The program developed by the Furman Institute entails only three running sessions per week: an intense interval session, a tempo session and a long run at a demanding pace. In addition, the athlete is encouraged to do a substantial amount of cross training. The Furman Institute has demonstrated that their program can lead to impressive performances, even by relatively inexperienced athletes. I think that this program is perhaps the most efficient way to produce the shift from the black line to the blue in figure 1. However to my taste, it is a rather brutal program. Furthermore, adequate cross training to augment aerobic conditioning is crucial.

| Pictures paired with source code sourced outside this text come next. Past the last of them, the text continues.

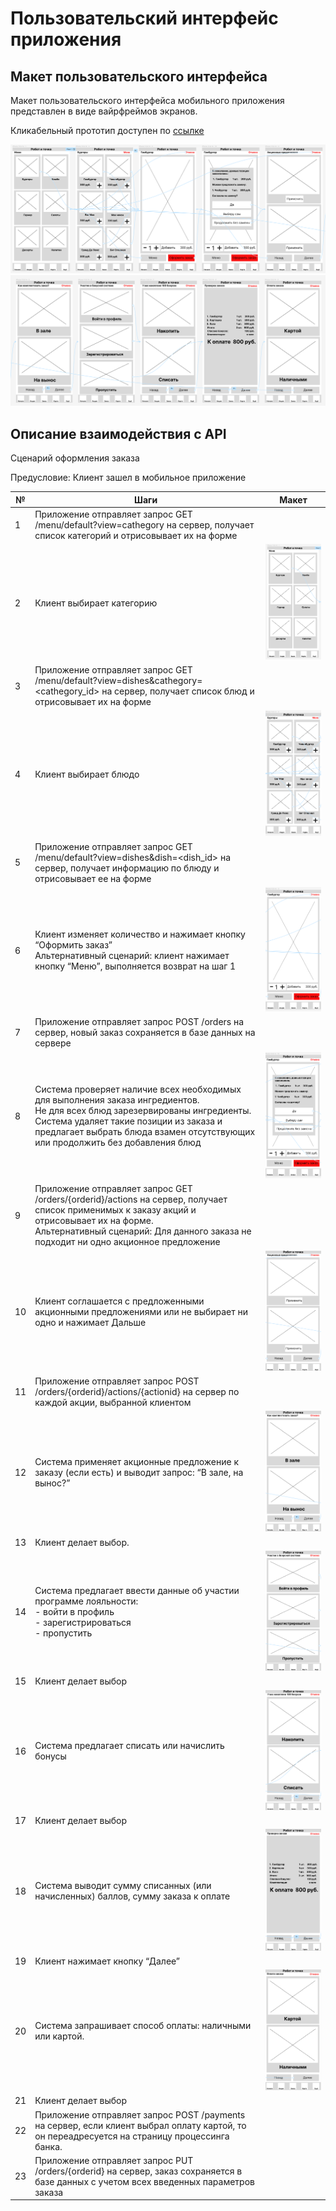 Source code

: # Пользовательский интерфейс приложения

## Макет пользовательского интерфейса

Макет пользовательского интерфейса мобильного приложения представлен в виде вайрфреймов экранов.

Кликабельный прототип доступен по [ссылке](https://www.figma.com/proto/EeiYHaDGD1GDfz0oWJ3OlM/%D0%A0%D0%BE%D0%B1%D0%BE%D1%82-%D0%B8-%D1%82%D0%BE%D1%87%D0%BA%D0%B0?type=design&node-id=2-2&t=1r8GOvfBGksf5gAp-1&scaling=scale-down&page-id=0%3A1&starting-point-node-id=2%3A52&mode=design)

![](assets/images/wireframe1.png)
![](assets/images/wireframe2.png)

## Описание взаимодействия с API

Сценарий оформления заказа

Предусловие: Клиент зашел в мобильное приложение

| № | Шаги | Макет |
| --- | --- | --- |
| 1 | Приложение отправляет запрос GET /menu/default?view=cathegory на сервер, получает список категорий и отрисовывает их на форме |  |
| 2 | Клиент выбирает категорию |![](assets/images/wf1.png)  |
| 3 | Приложение отправляет запрос GET /menu/default?view=dishes&cathegory=<cathegory_id> на сервер, получает список блюд и отрисовывает их на форме|  |
| 4 | Клиент выбирает блюдо |![](assets/images/wf2.png)  |
| 5 | Приложение отправляет запрос GET /menu/default?view=dishes&dish=<dish_id> на сервер, получает информацию по блюду и отрисовывает ее на форме |  |
| 6 | Клиент изменяет количество и нажимает кнопку “Оформить заказ”<br/>Альтернативный сценарий: клиент нажимает кнопку “Меню”, выполняется возврат на шаг 1 |![](assets/images/wf3.png) |
| 7 | Приложение отправляет запрос POST /orders на сервер, новый заказ сохраняется в базе данных на сервере |  |
| 8 | Система проверяет наличие всех необходимых для выполнения заказа ингредиентов.<br/>Не для всех блюд зарезервированы ингредиенты. Система удаляет такие позиции из заказа и предлагает выбрать блюда взамен отсутствующих или продолжить без добавления блюд |![](assets/images/wf4.png) |
| 9 | Приложение отправляет запрос GET /orders/{orderid}/actions на сервер, получает список применимых к заказу акций и  отрисовывает их на форме.<br/>Альтернативный сценарий:  Для данного заказа не подходит ни одно акционное предложение|  |
| 10 | Клиент соглашается с предложенными акционными предложениями или не выбирает ни одно и нажимает Дальше | ![](assets/images/wf5.png)  |
| 11 | Приложение отправляет запрос POST /orders/{orderid}/actions/{actionid} на сервер по каждой акции, выбранной клиентом|  |
| 12 | Система применяет акционные предложение к заказу (если есть) и выводит запрос: “В зале, на вынос?” | ![](assets/images/wf6.png) |
| 13 | Клиент делает выбор. |  |
| 14 |  Система предлагает ввести данные об участии программе лояльности:<br/>- войти в профиль<br/>- зарегистрироваться<br/>- пропустить | ![](assets/images/wf7.png) |
| 15 | Клиент делает выбор |  |
| 16 | Система предлагает списать или начислить бонусы | ![](assets/images/wf8.png) |
| 17 | Клиент делает выбор |  |
| 18 |  Система выводит сумму списанных (или начисленных) баллов, сумму заказа к оплате | ![](assets/images/wf9.png) |
| 19 | Клиент нажимает кнопку “Далее” |  |
| 20 | Система запрашивает способ оплаты: наличными или картой. | ![](assets/images/wf10.png) |
| 21 | Клиент делает выбор |  |
| 22 | Приложение отправляет запрос POST /payments на сервер, если клиент выбрал оплату картой, то он переадресуется на страницу процессинга банка. |  |
| 23 | Приложение отправляет запрос PUT /orders/{orderid} на сервер, заказ сохраняется в базе данных с учетом всех введенных параметров заказа |  |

The most successful distance coach of the modern era is Renato Canova, who coaches several of the leading Kenyan half marathon and marathoners. He places much less emphasis on low intensity running and greater emphasis on long tempo runs. The key sessions in his marathon program are long runs at a pace very near to marathon pace. However, Canova’s athletes almost certainly commence their training with well developed capillaries and mitochondrial enzymes, based on years of running to and from school in many instances.
The key lesson to be gleaned for figure 1 and supported by a brief review of the training programs recommended by experienced coaches is that the optimum training for an individual depends not only on the target race, but also on experience and fitness at the start of the training block. At present, I am preparing for a half-marathon, which therefore tips the balance a little towards higher intensity sessions compared with marathon training. But, I started this current training block with a less well developed aerobic system than I would have wished. So it remains unclear whether or not I have been wise to move from a predominantly low intensity program to a program including tempo runs, intervals and progressive long runs. However if my ability to handle lactate is improving, I might nonetheless be nearer to optimum race-fitness despite not yet having achieved maximal aerobic development. I am aware it is a gamble, but I think that if I am to achieve the best half marathon of which I am capable this year, this is the preferred strategy.
Ewen jokingly claims to have found a bookie who is prepared to offer odds of a mansion in Forrest (the poshest suburb of Canberra) against Ewen’s garden shed on the outcome of my attempt to better my M60 HM best, achieved 6 years ago. I think these odds are not unreasonable. I have advised Ewen to make sure he removes his lawn-mower from the garden shed in advance, but I will certainly do my best to secure a mansion for him in Forrest , near to his favourite training runs around Lake Burley Griffin and not too far from Mount Ainslie.